Does anyone remember the time when you would sit at home with your sound system, put on a recording and just listen? Listen, as if there were something deep or important buried in the music? Audiophiles know what this means – they are the odd minority who still put a recording on and focus all their energies on the sound. But for the rest of us: remember being a teenager, and finding incredibly deep, personal meaning in a mix tape your girlfriend made for you? You would sit in your room for an hour and a half, to listen to it straight through. For the older generation: what happened to buying Pink Floyd’s Dark Side of the Moon, putting it on and just listening to what the artist was saying? Even for the millions who only listened this way with a joint in their hand, this created a substantially different kind of musical experience compared to the "background listening" experience of listening to your music on your commute to work.
Modern listening habits make the content and structure of the music incidental to whatever else you’re doing at the moment. Who has enough brain space left to notice Beethoven screwing with your expectation of a recapitulation, or the surprise of an avoided cadence, when they’re on the road? Do the heart-wrenching piani in Shostakovich’s quartets have anything like their full effect while you’re out jogging?
Let me ask a corollary question – what music can you think of that might be better suited to this purpose? Can you think of a genre that is relatively simple in structure, message and intent – in other words, that is designed for absorption through background listening?
In this blogger’s humble opinion, the majority of classical music is poorly suited to this kind of “incidental listening”. In a background environment, a classical radio station comes off as broadly “relaxing”, and not much more.
There is music however, that is designed quite intentionally for this kind of listening habit. We call it “popular music". I say this not to disparage the pop or rock genres relative to classical. Rather, I am emphasizing that modern popular music is geared towards a different kind of listening. Background listening has no use for complexity of structure, layers of subtlety or heart-stopping silences. It has great use, on the other hand, for prominent rhythms, repeating "hook" segments, and a simple (ie strophic) structure. Compare if we dare, Arcangelo Corelli’s “da camera” violin sonatas – composed as background music for parties – with his “da chiesa” work which was written to receive more direct attention. Compare the best of Pink Floyd with N’Sync. One of these is designed to be actively listened to, the other passively.
I call this change in listening habits and the consequent change in composition “iPod Listening”, because it is largely the outgrowth of the increasing portability and ubiquity of our music, symbolized by the omnipresent iPod. It is by no means limited to the one device, or even to this generation.
As background music, classical compositions can be little more than “relaxing”. Personally, I cringe whenever I hear that adjective used to describe the panopoly of our genre. The way I listen to it, classical music is exciting, energized, dramatic, expressive, elemental, full of life and color. It is “edge of your seat” music. It is only rarely “relaxing”. But then, when I listen to classical music, I really sit and listen.
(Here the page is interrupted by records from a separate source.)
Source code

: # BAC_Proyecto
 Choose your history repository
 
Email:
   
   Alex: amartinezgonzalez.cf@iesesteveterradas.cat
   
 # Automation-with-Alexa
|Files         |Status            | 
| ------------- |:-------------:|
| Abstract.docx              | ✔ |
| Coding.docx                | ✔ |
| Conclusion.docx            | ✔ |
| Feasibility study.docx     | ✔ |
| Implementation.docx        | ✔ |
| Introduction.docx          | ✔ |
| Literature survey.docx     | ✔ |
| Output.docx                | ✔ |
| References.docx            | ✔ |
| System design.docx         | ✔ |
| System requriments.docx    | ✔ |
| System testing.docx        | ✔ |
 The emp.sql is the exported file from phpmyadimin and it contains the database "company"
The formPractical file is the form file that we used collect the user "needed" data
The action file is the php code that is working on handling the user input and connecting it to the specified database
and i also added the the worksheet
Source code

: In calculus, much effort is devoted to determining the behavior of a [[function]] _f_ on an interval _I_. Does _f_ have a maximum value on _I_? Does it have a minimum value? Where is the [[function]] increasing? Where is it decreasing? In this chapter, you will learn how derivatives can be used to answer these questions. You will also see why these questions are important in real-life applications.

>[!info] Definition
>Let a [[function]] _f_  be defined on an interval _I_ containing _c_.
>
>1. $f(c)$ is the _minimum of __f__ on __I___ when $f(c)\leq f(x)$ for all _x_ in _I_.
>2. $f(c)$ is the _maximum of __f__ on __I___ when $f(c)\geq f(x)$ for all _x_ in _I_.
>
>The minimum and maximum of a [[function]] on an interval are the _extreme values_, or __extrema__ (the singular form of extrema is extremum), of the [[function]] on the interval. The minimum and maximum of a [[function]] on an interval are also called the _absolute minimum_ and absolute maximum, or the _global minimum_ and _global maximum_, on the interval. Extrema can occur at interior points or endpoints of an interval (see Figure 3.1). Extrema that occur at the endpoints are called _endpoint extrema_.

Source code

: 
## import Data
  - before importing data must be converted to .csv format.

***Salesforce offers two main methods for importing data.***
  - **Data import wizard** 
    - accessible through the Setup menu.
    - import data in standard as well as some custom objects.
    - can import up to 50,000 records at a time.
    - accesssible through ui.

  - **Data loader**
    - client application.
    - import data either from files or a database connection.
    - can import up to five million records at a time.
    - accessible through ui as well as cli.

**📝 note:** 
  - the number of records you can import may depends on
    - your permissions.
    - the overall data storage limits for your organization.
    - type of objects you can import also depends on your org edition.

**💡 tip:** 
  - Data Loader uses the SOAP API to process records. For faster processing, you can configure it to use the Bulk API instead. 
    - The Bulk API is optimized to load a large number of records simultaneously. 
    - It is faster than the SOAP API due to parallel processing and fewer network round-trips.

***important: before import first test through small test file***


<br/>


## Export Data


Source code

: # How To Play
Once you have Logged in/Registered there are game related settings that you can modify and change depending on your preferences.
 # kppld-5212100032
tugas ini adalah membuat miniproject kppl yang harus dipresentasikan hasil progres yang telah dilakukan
When I go to the gym, I listen to pop rock.
So do me a favor when you have a moment. Have a seat in your room (or wherever you keep your sound system), pick out your favorite piece of classical music, and actively listen to it. Resist the urge to fidget, or to otherwise distract yourself. Really pay attention to the piece, how it’s played, how it’s interpreted, and how you respond to it. Focus your entire brain on every aspect of this piece – feel free to hum along if the spirit moves you. If you do this right, you should practically fall out of your seat listening to a pianissimo high note, or want to yell at the conductor for the way he’s playing the piece. Active listening is an experience that demands your full mental resources, and the self-confidence to feel OK about really "getting into it". Give it a try with a piece you love of any genre. When you’re done, try and tell me that the piece was “long”, “boring”, or – god forbid – simply “relaxing”. And then try to go back to "iPod Listening" to see if it's the same effect.